Wilson A., Bath PM., Berge E., Cadilhac DA., Cuche M., Ford GA., Macisaac R., Quinn TJ., Taylor M., Walters M., Wolff C., Lees KR., for the ESO-VISTA Health Economics Working Group None.
Background and purpose: Cost-of-illness studies often describe a single aggregate cost of a disease state. This approach is less helpful for a condition with a spectrum of outcomes like stroke. The modified Rankin Scale is the most commonly used outcome measure for stroke. We sought to describe the existing evidence on the costs of stroke according to individual modified Rankin Scale categories. This may be useful in future cost effectiveness modelling studies of interventions where cost data have not been collected, but disability outcome is known.

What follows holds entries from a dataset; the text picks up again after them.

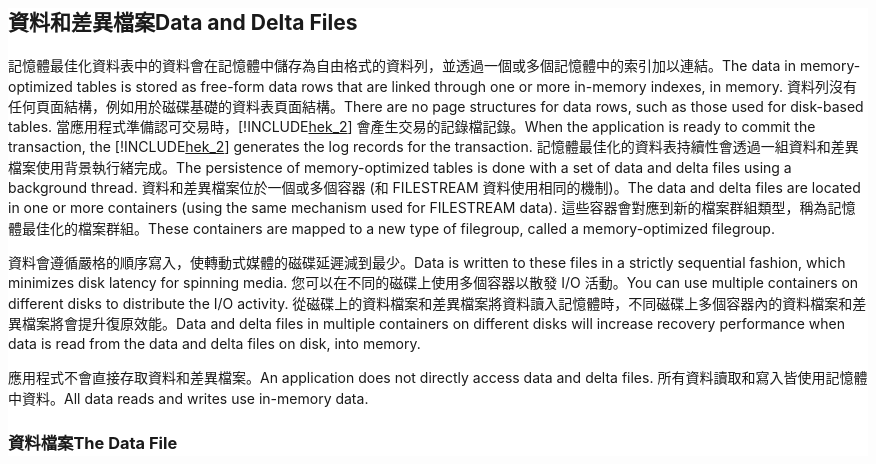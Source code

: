 ## <a name="data-and-delta-files"></a><span data-ttu-id="3a363-113">資料和差異檔案</span><span class="sxs-lookup"><span data-stu-id="3a363-113">Data and Delta Files</span></span>
 <span data-ttu-id="3a363-114">記憶體最佳化資料表中的資料會在記憶體中儲存為自由格式的資料列，並透過一個或多個記憶體中的索引加以連結。</span><span class="sxs-lookup"><span data-stu-id="3a363-114">The data in memory-optimized tables is stored as free-form data rows that are linked through one or more in-memory indexes, in memory.</span></span> <span data-ttu-id="3a363-115">資料列沒有任何頁面結構，例如用於磁碟基礎的資料表頁面結構。</span><span class="sxs-lookup"><span data-stu-id="3a363-115">There are no page structures for data rows, such as those used for disk-based tables.</span></span> <span data-ttu-id="3a363-116">當應用程式準備認可交易時，[!INCLUDE[hek_2](../../../includes/hek-2-md.md)] 會產生交易的記錄檔記錄。</span><span class="sxs-lookup"><span data-stu-id="3a363-116">When the application is ready to commit the transaction, the [!INCLUDE[hek_2](../../../includes/hek-2-md.md)] generates the log records for the transaction.</span></span> <span data-ttu-id="3a363-117">記憶體最佳化的資料表持續性會透過一組資料和差異檔案使用背景執行緒完成。</span><span class="sxs-lookup"><span data-stu-id="3a363-117">The persistence of memory-optimized tables is done with a set of data and delta files using a background thread.</span></span> <span data-ttu-id="3a363-118">資料和差異檔案位於一個或多個容器 (和 FILESTREAM 資料使用相同的機制)。</span><span class="sxs-lookup"><span data-stu-id="3a363-118">The data and delta files are located in one or more containers (using the same mechanism used for FILESTREAM data).</span></span> <span data-ttu-id="3a363-119">這些容器會對應到新的檔案群組類型，稱為記憶體最佳化的檔案群組。</span><span class="sxs-lookup"><span data-stu-id="3a363-119">These containers are mapped to a new type of filegroup, called a memory-optimized filegroup.</span></span>

 <span data-ttu-id="3a363-120">資料會遵循嚴格的順序寫入，使轉動式媒體的磁碟延遲減到最少。</span><span class="sxs-lookup"><span data-stu-id="3a363-120">Data is written to these files in a strictly sequential fashion, which minimizes disk latency for spinning media.</span></span> <span data-ttu-id="3a363-121">您可以在不同的磁碟上使用多個容器以散發 I/O 活動。</span><span class="sxs-lookup"><span data-stu-id="3a363-121">You can use multiple containers on different disks to distribute the I/O activity.</span></span> <span data-ttu-id="3a363-122">從磁碟上的資料檔案和差異檔案將資料讀入記憶體時，不同磁碟上多個容器內的資料檔案和差異檔案將會提升復原效能。</span><span class="sxs-lookup"><span data-stu-id="3a363-122">Data and delta files in multiple containers on different disks will increase recovery performance when data is read from the data and delta files on disk, into memory.</span></span>

 <span data-ttu-id="3a363-123">應用程式不會直接存取資料和差異檔案。</span><span class="sxs-lookup"><span data-stu-id="3a363-123">An application does not directly access data and delta files.</span></span> <span data-ttu-id="3a363-124">所有資料讀取和寫入皆使用記憶體中資料。</span><span class="sxs-lookup"><span data-stu-id="3a363-124">All data reads and writes use in-memory data.</span></span>

### <a name="the-data-file"></a><span data-ttu-id="3a363-125">資料檔案</span><span class="sxs-lookup"><span data-stu-id="3a363-125">The Data File</span></span>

Methods: Systematic review of the published literature, searching electronic databases between 2004 and 2015 using validated search filters. Results were screened to identify studies presenting costs by individual modified Rankin Scale categories. Results: Of 17,782 unique identified articles, 13 matched all inclusion criteria. In only four of these studies were costs reported by modified Rankin Scale categories. Most studies included direct medical costs only. Societal costs were assessed in two studies. Overall, studies had a high methodological and reporting quality. The heterogeneity in costing methods used in the identified studies prevented meaningful comparison of the reported cost data. Despite this limitation, the costs consistently increased with greater severity (increasing modified Rankin Scale score). Conclusions: Few cost studies of stroke include information based on stroke recovery measured by individual modified Rankin Scale categories and the existing data are limited. To reliably capture this information, future studies are needed that preferably apply standardised costing methods to promote greater potential for use in cost-effectiveness analyses whereby direct collection of patient-level resource use has not been possible.